Number of Slice Registers 2,506 54,576
Number used as Flip Flops 2,506

Number of Slice LUTs 8,059 27,288
Number used as logic 8,055 27,288
Number using O6 output only 7,509
Number using O5 output only 1
Number using O5 and O6 545
Number used as Memory 0 6,408
Number used exclusively as route-thrus 4
Number with same-slice register load 4

Number of occupied Slices 2,611 6,822

Number of LUT Flip Flop pairs used 8,142
Number with an unused Flip Flop 5,647 8,142
Number with an unused LUT 83 8,142
Number of fully used LUT-FF pairs 2,412 8,142
Number of unique control sets 21
Number of slice register sites lost 86 54,576
to control set restrictions

Number of bonded IOBs 115 316

Number of RAMB16BWERs 4 116

Number of BUFG/BUFGMUXs 1 16
Number used as BUFGs 1

Maximum Frequency: 143.429MHz
Solar Designer
2011-06-04 21:39:51 UTC
Permalink
Hi Yuri,

I am sorry that I am somewhat late to comment on this...
Post by Yuri Gonzaga
I am reporting the synthesis results for EsksBlowFish using RAM to pico e101
device (Spartan-6 xc6slx45).
Great! Can you post the code, please?
Post by Yuri Gonzaga
Slice Logic Utilization | Used | Available
...
Post by Yuri Gonzaga
Number of Slice LUTs 8,059 27,288
Why so many LUTs?
Post by Yuri Gonzaga
Number of occupied Slices 2,611 6,822
This is a consequence of the above...

So we'd fit only 3 EksBlowfish cores into that Spartan-6 chip, resulting
in worse than CPU performance. This shouldn't be so.
Post by Yuri Gonzaga
Number of RAMB16BWERs 4 116
This makes more sense, but still I'd expect only 2 of these used. Why 4?
Are you keeping the initial constants in separate BlockRAMs? Or maybe P?
If so, the initial constants should be uploaded by the host, and P
should be in registers.

Anyhow, even at 4 16+2 Kbit BlockRAMs used per EksBlowfish, we could fit
29 cores in that chip. So we're clearly LUT-bound now, in terms of the
number of cores we can fit. Please look into reducing the LUT count,
which I think should be possible to reduce by a factor of 10 or more.
I really don't understand why you have so many LUTs used.

Thanks,

Alexander
Solar Designer
2011-06-04 22:21:33 UTC
Permalink
Yuri -
Post by Solar Designer
Post by Yuri Gonzaga
Number of RAMB16BWERs 4 116
This makes more sense, but still I'd expect only 2 of these used. Why 4?
Oh, perhaps you're using a 16+2 Kbit BlockRAM per S-box in order to have
enough read ports for the four S-box lookups to occur in parallel. Right?

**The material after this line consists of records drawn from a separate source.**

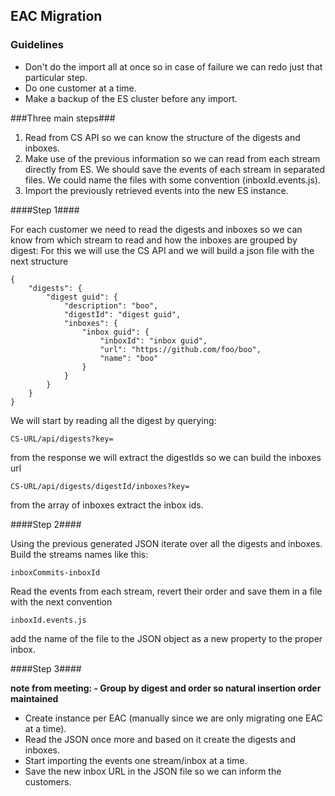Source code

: ## EAC Migration ##

### Guidelines ###
* Don't do the import all at once so in case of failure we can redo just that particular step.
* Do one customer at a time.
* Make a backup of the ES cluster before any import.

###Three main steps###

1. Read from CS API so we can know the structure of the digests and inboxes.
2. Make use of the previous information so we can read from each stream directly from ES. We should save the events of each stream in separated files. We could name the files with some convention (inboxId.events.js).
3. Import the previously retrieved events into the new ES instance.


####Step 1####

For each customer we need to read the digests and inboxes so we can know from which stream to read and how the inboxes are grouped by digest:
For this we will use the CS API and we will build a json file with the next structure

	{
		"digests": {
			"digest guid": {
				"description": "boo",
				"digestId": "digest guid",
				"inboxes": {
					"inbox guid": {
						"inboxId": "inbox guid",
						"url": "https://github.com/foo/boo",
						"name": "boo"          
					}
				}      
			}
		}
	}

We will start by reading all the digest by querying:

    CS-URL/api/digests?key=

from the response we will extract the digestIds so we can build the inboxes url

    CS-URL/api/digests/digestId/inboxes?key=

from the array of inboxes extract the inbox ids.


####Step 2####

Using the previous generated JSON iterate over all the digests and inboxes. Build the streams names like this: 

	inboxCommits-inboxId 

Read the events from each stream, revert their order and save them in a file with the next convention

    inboxId.events.js

add the name of the file to the JSON object as a new property to the proper inbox.    
    

####Step 3####

**note from meeting: - Group by digest and order so natural insertion
order maintained**


* Create instance per EAC (manually since we are only migrating one EAC at a time).
* Read the JSON once more and based on it create the digests and inboxes.
* Start importing the events one stream/inbox at a time.
* Save the new inbox URL in the JSON file so we can inform the customers.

If so, this wastes half the BlockRAM space, so we'll possibly need to
switch to two 16+2 Kbit BlockRAMs per EksBlowfish core for actual use
(and have less parallelism inside those cores) in order to have more
cores per chip. Possibly this will provide an overall improvement.
It is worth testing both approaches.

Alexander
Solar Designer
2011-06-09 17:02:48 UTC
Permalink
Yuri -
Post by Solar Designer
Oh, perhaps you're using a 16+2 Kbit BlockRAM per S-box in order to have
enough read ports for the four S-box lookups to occur in parallel. Right?
I am now looking at these "lite" guides for Virtex-6 and Spartan-6:

http://www.eetimes.com/design/programmable-logic/4015235/Xilinx-Virtex-6-FPGA-User-Guide-Lite?pageNumber=2

http://www.eetimes.com/design/programmable-logic/4015237/Xilinx-Spartan-6-FPGA-User-Guide-Lite?pageNumber=3

It appears that in both cases it should be possible to do all four
Blowfish S-box lookups in parallel, without wasting any RAM. Initially,
I thought that we only had two read ports with Virtex-6's 36 Kbit
BlockRAMs, and that this was reduced to one read port when we choose to
have 18 Kbit BlockRAM "halves" instead. However, these "lite" guides
suggest that we have two read ports per 18 Kbit BlockRAMs as well.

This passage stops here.